The «nanocarrier» containing the drug was tested on tumours in mice, and proved better at reducing them than the drug alone.

A conference in Berlin was told that the method could also cut the side-effects of powerful medication.

Cancer drugs which could reach the brain are urgently needed, say UK experts.

The ‘blood brain barrier’ is a defence system designed to protect the sensitive brain from large, potentially toxic molecules circulating in the blood.

However, this function means it ends up protecting cancer cells in the brain from drugs.

Trigger

The researchers from Germany’s Max-Delbruck Centre for Molecular Medicine have tried to hijack the barrier’s own mechanisms to help get the drugs through.

Molecules which are needed by the brain activate receptors at the barrier, and are actively pulled through.

The team found a molecule which could trigger this process, and constructed a capsule containing the drug mitoxantrone, with this molecule attached to its surface.

The disguise appeared to work, at least in mice with breast tumours implanted into their brains.

In comparison with untreated mice, the «nanocarrier» mitoxantrone reduced tumour area by 73%, and more importantly, by 45% in comparison with mice simply given the drug on its own.

Also, the researchers noted the extent of side-effects in the mice.

While those given only the drug had weight loss, dehydration, and stomach disorders, there were no noticeable side effects in those given the nanocarrier treatment.

This, they said, was because the molecule on the surface of the liposome capsule marked it for delivery to brain cells, stopping it from wreaking havoc in other parts of the body.

Andrea Orthmann, one of the researchers, said the «nanocarrier» could potentially hold not only other cancer drugs, but also drugs aimed at other brain conditions.

She said: «The liposomes have the potential to be used in several other diseases, including neurodegenerative ones such as Alzheimer’s Parkinson’s and Huntingdon’s disease, as well as other tumours.»

However, she conceded that much more time-consuming work would be needed before the technology could be used in humans.

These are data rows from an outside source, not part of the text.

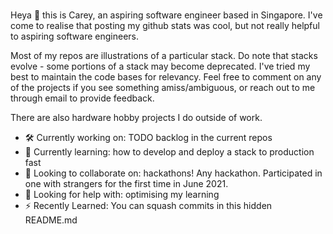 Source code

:### <WIP> 
Heya 👋 this is Carey, an aspiring software engineer based in Singapore. I've come to realise that posting my github stats was cool, but not really helpful to aspiring software engineers.

Most of my repos are illustrations of a particular stack. Do note that stacks evolve - some portions of a stack may become deprecated. I've tried my best to maintain the code bases for relevancy. Feel free to comment on any of the projects if you see something amiss/ambiguous, or reach out to me through email to provide feedback.

There are also hardware hobby projects I do outside of work. 
   
- 🛠️ Currently working on: TODO backlog in the current repos
- 🌱 Currently learning: how to develop and deploy a stack to production fast 
- 👯 Looking to collaborate on: hackathons! Any hackathon. Participated in one with strangers for the first time in June 2021.
- 🤔 Looking for help with: optimising my learning
-  ⚡  Recently Learned: You can squash commits in this hidden README.md
   
<!--


- �🛠️ I’m currently working on ...
- 🌱 I’m currently learning ...
- 👯 I’m looking to collaborate on ...
- 🤔 I’m looking for help with ...
- 💬 Ask me about ...
- 📫 How to reach me: ...
- 😄 Pronouns: ...
- ⚡ Fun fact: ...
-->

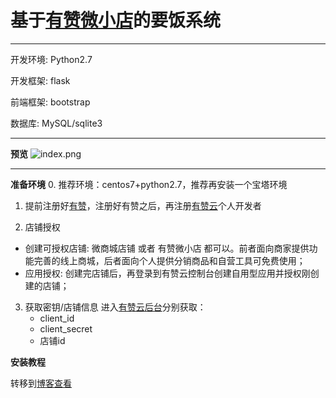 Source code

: # 基于[有赞微小店](https://j.youzan.com/tMzSKY)的要饭系统
----

开发环境: Python2.7

开发框架: flask

前端框架: bootstrap

数据库: MySQL/sqlite3

----
**预览**
![index.png](http://wx2.sinaimg.cn/large/0060lm7Tly1fvep9a4yvfj30li0py0w2.jpg)

----
**准备环境**
0. 推荐环境：centos7+python2.7，推荐再安装一个宝塔环境

1. 提前注册好[有赞](https://j.youzan.com/tMzSKY)，注册好有赞之后，再注册[有赞云](https://console.youzanyun.com/register)个人开发者

2. 店铺授权
- 创建可授权店铺: 微商城店铺 或者 有赞微小店 都可以。前者面向商家提供功能完善的线上商城，后者面向个人提供分销商品和自营工具可免费使用；
- 应用授权: 创建完店铺后，再登录到有赞云控制台创建自用型应用并授权刚创建的店铺；

3. 获取密钥/店铺信息
进入[有赞云后台](https://console.youzanyun.com/application/setting)分别获取：
    - client_id
    - client_secret
    - 店铺id


**安装教程**

转移到[博客查看](https://abbeyok.com/2018/09/19/abbey_yaofan_system/)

Roy Rampling, professor emeritus at Glasgow University and a specialist in neuro-oncology, said that other researchers in the UK and abroad were using similar approaches.

He said: «The idea is to encapsulate drugs to deliver their payload once they reach the brain.

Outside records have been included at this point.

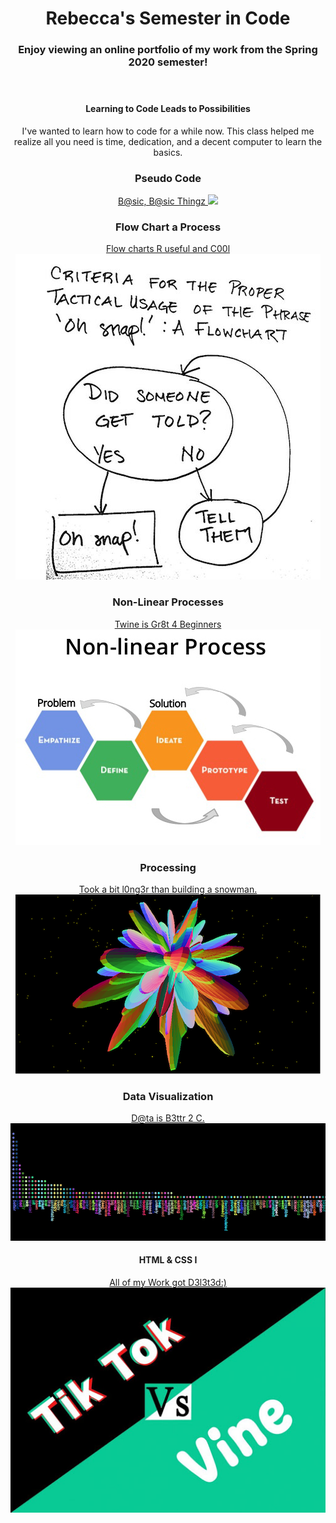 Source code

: <html>
	<head>
	</head>
	<body>
		<header>
		<header class="primary-header container group">
		<h1>Rebecca's Semester in Code</h1>
		<h3>Enjoy viewing an online portfolio of my work from the Spring 2020 semester!</h3>
		</header>
		<section>
			<h4>Learning to Code Leads to Possibilities</h4>
			<p> I've wanted to learn how to code for a while now. This class helped me realize all you need is time, dedication, and a decent computer to learn the basics.</p>
		</section>
		<section>
			<section class="teaser col-1-3">
				<h3>Pseudo Code</h3>
				<a href="PsuedoCode.md">B@sic, B@sic Thingz
					<img src="Psuedocodeimage.png">
				</a>		
			</section>
			<section class"teaser col-l-3">
				<h3>Flow Chart a Process</h3>
				<a href="FlowChartAProcess.md">Flow charts R useful and C00l
					<img src="flowchartimage.jpg">
				</a>	
			</section>
			<section>
				<h3>Non-Linear Processes</h3>
				<a href="NonLinearProcesses.md">Twine is Gr8t 4 Beginners
					<img src="nonlinearprocessimage.jpg">
				</a>
			</section>
			<section>
				<h3>Processing</h3>
				<a href="Processing.md">Took a bit l0ng3r than building a snowman.
					<img src="processingimage.png">
				</a>
			</section>
			<section>
				<h3>Data Visualization</h3>
				<a href="DataVisualization.md"> D@ta is B3ttr 2 C.
					<img src="processingdatavisualimage.png">
				</a>
			</section>
			<section>
				<h4>HTML & CSS I</h4>
				<a href="index3.md">All of my Work got D3l3t3d:)
					<img src="htmlandcssimage.jpg">
				</a>
			</section>		
		</body>
</html>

«You need to get sufficient drug into the brain without increasing side-effects, and because it is encapsulated, it doesn’t produce the same level of toxicity in other organs, particularly the bone marrow.»

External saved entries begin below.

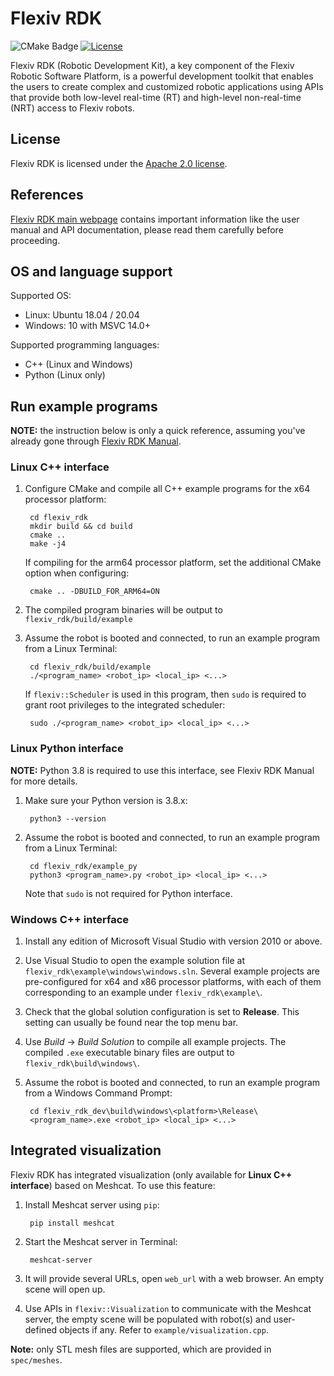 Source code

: # Flexiv RDK

![CMake Badge](https://github.com/flexivrobotics/flexiv_rdk/actions/workflows/cmake.yml/badge.svg)
[![License](https://img.shields.io/badge/License-Apache%202.0-blue.svg)](https://opensource.org/licenses/Apache-2.0)

Flexiv RDK (Robotic Development Kit), a key component of the Flexiv Robotic Software Platform, is a powerful development toolkit that enables the users to create complex and customized robotic applications using APIs that provide both low-level real-time (RT) and high-level non-real-time (NRT) access to Flexiv robots.

## License

Flexiv RDK is licensed under the [Apache 2.0 license](https://www.apache.org/licenses/LICENSE-2.0.html).

## References

[Flexiv RDK main webpage](https://rdk.flexiv.com/) contains important information like the user manual and API documentation, please read them carefully before proceeding.

## OS and language support

Supported OS:

* Linux: Ubuntu 18.04 / 20.04
* Windows: 10 with MSVC 14.0+

Supported programming languages:

* C++ (Linux and Windows)
* Python (Linux only)

## Run example programs

**NOTE:** the instruction below is only a quick reference, assuming you've already gone through [Flexiv RDK Manual](https://rdk.flexiv.com/manual/).

### Linux C++ interface

1. Configure CMake and compile all C++ example programs for the x64 processor platform:

        cd flexiv_rdk
        mkdir build && cd build
        cmake ..
        make -j4

   If compiling for the arm64 processor platform, set the additional CMake option when configuring:

        cmake .. -DBUILD_FOR_ARM64=ON

2. The compiled program binaries will be output to ``flexiv_rdk/build/example``
3. Assume the robot is booted and connected, to run an example program from a Linux Terminal:

        cd flexiv_rdk/build/example
        ./<program_name> <robot_ip> <local_ip> <...>

   If ``flexiv::Scheduler`` is used in this program, then ``sudo`` is required to grant root privileges to the integrated scheduler:

        sudo ./<program_name> <robot_ip> <local_ip> <...>

### Linux Python interface

**NOTE:** Python 3.8 is required to use this interface, see Flexiv RDK Manual for more details.

1. Make sure your Python version is 3.8.x:

        python3 --version

2. Assume the robot is booted and connected, to run an example program from a Linux Terminal:

        cd flexiv_rdk/example_py
        python3 <program_name>.py <robot_ip> <local_ip> <...>

   Note that ``sudo`` is not required for Python interface.

### Windows C++ interface

1. Install any edition of Microsoft Visual Studio with version 2010 or above.
2. Use Visual Studio to open the example solution file at ``flexiv_rdk\example\windows\windows.sln``. Several example projects are pre-configured for x64 and x86 processor platforms, with each of them corresponding to an example under ``flexiv_rdk\example\``.
3. Check that the global solution configuration is set to **Release**. This setting can usually be found near the top menu bar.
4. Use *Build* -> *Build Solution* to compile all example projects. The compiled ``.exe`` executable binary files are output to ``flexiv_rdk\build\windows\``.
5. Assume the robot is booted and connected, to run an example program from a Windows Command Prompt:

        cd flexiv_rdk_dev\build\windows\<platform>\Release\
        <program_name>.exe <robot_ip> <local_ip> <...>

## Integrated visualization

Flexiv RDK has integrated visualization (only available for **Linux C++ interface**) based on Meshcat. To use this feature:

1. Install Meshcat server using ``pip``:

        pip install meshcat

2. Start the Meshcat server in Terminal:

        meshcat-server

3. It will provide several URLs, open ``web_url`` with a web browser. An empty scene will open up.

4. Use APIs in ``flexiv::Visualization`` to communicate with the Meshcat server, the empty scene will be populated with robot(s) and user-defined objects if any. Refer to ``example/visualization.cpp``.

**Note:** only STL mesh files are supported, which are provided in ``spec/meshes``.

Trevor Lawson, from Brain Tumour UK, which supports similar projects, said that there was an urgent need to find new ways to deliver drugs across the blood brain barrier.

He said: «In addition to the terrible impact of primary tumours in the brain, which claim more children and adults under 45 than any other cancer, there are already reports that secondary brain cancer is increasing as we get better at treating cancer elsewhere in the body.

«Some oncologists predict that the brain will be the final battleground against cancer, so drugs developed at this nano-molecular level will be an essential weapon.»